A Funding Announcement

This year is an important anniversary for Jaguar and they, appropriately, started it out with a bang. Supported by the Heritage Trust and Jaguar Cars, Jaguar showcased their iconic ‘works team’ in the 2010 Mille Miglia revival event in Italy to celebrate their most prestigious models.

However, Jaguar hasn’t only been looking to the past this year – they are also preparing for a ground-breaking future.

In a recent press release, Jaguar Land Rover proudly announced that they have received governmental funding to help them speed up the development of technologies that will significantly reduce CO2 emissions. Since this funding was awarded to them, they have started 16 new development projects, including a Turbine Hybrid Jaguar that is causing a considerable stir among consumers as they await a glimpse of the expected prototype.

Compared to Past Turbine Cars

A turbine propulsion system was tried by Chrysler a few years ago, with their Turbine Coup line, but their cars had problems. The throttle lagged, there were high exhaust temperatures, low-end torque, and there were only mediocre results in fuel economy to show for it. In general, the electric turbine system was not suited to the rapid acceleration cycles required for quick stop-and-go driving. Still, for steady acceleration and maneuverability, the electric power generated by the turbine systems was more than sufficient.

We will see is Jaguar is able to work out those bugs from their version.

Jaguar will be working with the British gas turbine company Bladon Jets and electric motor company SR Drives to develop the proposed project, using the $24 million that was given to them as in the government funding package to support developmental efforts.

The Chrysler Coup version used turbine technology to turn the driveshaft. The Jag, in contrast, would use a miniature gas turbine that generates energy for the electric motor. In a press release, Bladon said that these axial flow turbines are lightweight, small, and could run on anything from natural gas to biofuel, which would mean that they may have figured out how to bypass the problems that the Chrysler Coup had. The biofuel aspect is welcome news to environmentally friendly consumers who are interested in alternative energy options.

Another problem that some previous turbine-hybrids have had is the noise. Since the turbine propulsion system is based on jet systems other developed systems have had a problem with, well, sounding like a jet. In reference to the sound of the 60’s Rover-BRM turbine car, driver Graham Hill commented: “You’re sitting in this thing that you might call a motor car and the next minute it sounds as if you’ve got a 707 just behind you, about to suck you up and devour you like an enormous monster.”

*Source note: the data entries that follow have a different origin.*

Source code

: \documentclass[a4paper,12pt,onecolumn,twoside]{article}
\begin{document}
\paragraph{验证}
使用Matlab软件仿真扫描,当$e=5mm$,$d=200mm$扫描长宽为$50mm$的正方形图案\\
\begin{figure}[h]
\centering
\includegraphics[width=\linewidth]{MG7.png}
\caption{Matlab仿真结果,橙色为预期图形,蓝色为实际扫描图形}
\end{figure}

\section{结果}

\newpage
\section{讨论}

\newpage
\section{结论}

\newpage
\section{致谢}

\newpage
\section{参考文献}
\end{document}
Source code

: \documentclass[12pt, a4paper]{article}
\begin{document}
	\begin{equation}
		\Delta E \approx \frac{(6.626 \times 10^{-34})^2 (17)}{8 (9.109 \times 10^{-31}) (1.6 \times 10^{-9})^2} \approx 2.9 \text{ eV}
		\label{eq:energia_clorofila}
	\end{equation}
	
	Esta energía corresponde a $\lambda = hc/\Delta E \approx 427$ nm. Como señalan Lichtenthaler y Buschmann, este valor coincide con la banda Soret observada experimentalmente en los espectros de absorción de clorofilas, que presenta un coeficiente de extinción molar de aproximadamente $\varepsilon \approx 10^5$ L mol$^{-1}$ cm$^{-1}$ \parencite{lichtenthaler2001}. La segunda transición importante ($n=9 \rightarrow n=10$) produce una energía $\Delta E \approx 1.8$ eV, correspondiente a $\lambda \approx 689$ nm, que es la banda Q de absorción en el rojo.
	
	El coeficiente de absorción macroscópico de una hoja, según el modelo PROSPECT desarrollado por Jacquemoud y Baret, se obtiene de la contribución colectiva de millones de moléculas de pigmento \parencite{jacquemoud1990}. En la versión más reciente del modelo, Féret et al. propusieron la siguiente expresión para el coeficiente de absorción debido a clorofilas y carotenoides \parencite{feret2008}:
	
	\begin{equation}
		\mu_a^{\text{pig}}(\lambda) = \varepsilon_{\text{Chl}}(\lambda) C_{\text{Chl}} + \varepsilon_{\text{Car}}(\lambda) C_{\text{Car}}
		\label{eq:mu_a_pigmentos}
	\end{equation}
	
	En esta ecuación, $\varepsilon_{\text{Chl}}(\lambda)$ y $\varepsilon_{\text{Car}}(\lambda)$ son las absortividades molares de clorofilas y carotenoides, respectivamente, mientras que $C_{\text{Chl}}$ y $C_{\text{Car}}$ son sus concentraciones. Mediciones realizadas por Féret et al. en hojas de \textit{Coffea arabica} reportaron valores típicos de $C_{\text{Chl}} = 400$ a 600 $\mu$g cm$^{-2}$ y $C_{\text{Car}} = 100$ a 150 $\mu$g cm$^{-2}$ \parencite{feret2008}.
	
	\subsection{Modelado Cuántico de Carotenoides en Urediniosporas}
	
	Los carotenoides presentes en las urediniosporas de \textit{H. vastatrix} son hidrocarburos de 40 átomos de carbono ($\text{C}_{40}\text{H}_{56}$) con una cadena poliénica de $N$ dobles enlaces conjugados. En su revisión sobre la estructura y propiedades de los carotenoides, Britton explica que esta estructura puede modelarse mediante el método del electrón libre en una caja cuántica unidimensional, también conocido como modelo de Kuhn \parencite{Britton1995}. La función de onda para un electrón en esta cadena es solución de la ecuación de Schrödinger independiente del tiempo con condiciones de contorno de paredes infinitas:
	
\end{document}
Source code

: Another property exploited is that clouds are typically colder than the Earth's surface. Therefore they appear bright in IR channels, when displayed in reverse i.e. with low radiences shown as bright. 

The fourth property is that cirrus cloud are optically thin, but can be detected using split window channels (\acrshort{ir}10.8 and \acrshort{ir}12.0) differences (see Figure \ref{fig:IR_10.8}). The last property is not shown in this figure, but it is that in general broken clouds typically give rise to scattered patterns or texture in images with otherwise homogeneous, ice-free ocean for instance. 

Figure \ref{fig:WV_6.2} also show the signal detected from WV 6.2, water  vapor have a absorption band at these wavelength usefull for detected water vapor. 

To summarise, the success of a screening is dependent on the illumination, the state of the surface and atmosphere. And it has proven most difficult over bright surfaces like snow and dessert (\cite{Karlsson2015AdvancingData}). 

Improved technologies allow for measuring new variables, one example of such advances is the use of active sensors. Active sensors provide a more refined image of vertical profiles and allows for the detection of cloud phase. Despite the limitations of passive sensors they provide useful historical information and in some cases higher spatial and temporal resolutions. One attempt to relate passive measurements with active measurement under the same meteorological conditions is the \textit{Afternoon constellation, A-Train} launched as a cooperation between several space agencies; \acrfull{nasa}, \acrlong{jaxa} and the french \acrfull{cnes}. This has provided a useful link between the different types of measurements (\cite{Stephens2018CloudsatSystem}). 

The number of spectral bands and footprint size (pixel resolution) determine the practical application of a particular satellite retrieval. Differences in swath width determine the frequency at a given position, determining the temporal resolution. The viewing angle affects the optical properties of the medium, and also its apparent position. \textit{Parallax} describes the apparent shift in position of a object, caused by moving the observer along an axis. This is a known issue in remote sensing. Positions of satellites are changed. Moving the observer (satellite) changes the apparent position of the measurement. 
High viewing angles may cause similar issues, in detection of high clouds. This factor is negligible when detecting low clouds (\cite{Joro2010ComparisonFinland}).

The Jaguar turbine system is purported to be more refined and, thankfully, to have an interior environmental noise level of somewhere in the more acceptable range of 85 decibels.

When and Which Model?

The rumor mill says that the newly launched 2011 Jaguar XJ luxury sedan is expected to be the model chosen to include an extended range electric version in a few years. That version is supposed to be the one that may provide the platform for this jet-powered (without the noise) system. Time will tell.

Until then, everyone will be waiting to see developmental news that comes out on this and other projects that Jaguar is preparing as it continues as an innovative and revolutionary forerunner in the new green low-carbon industrial revolution that has begun to take a formidable place in the automotive industry.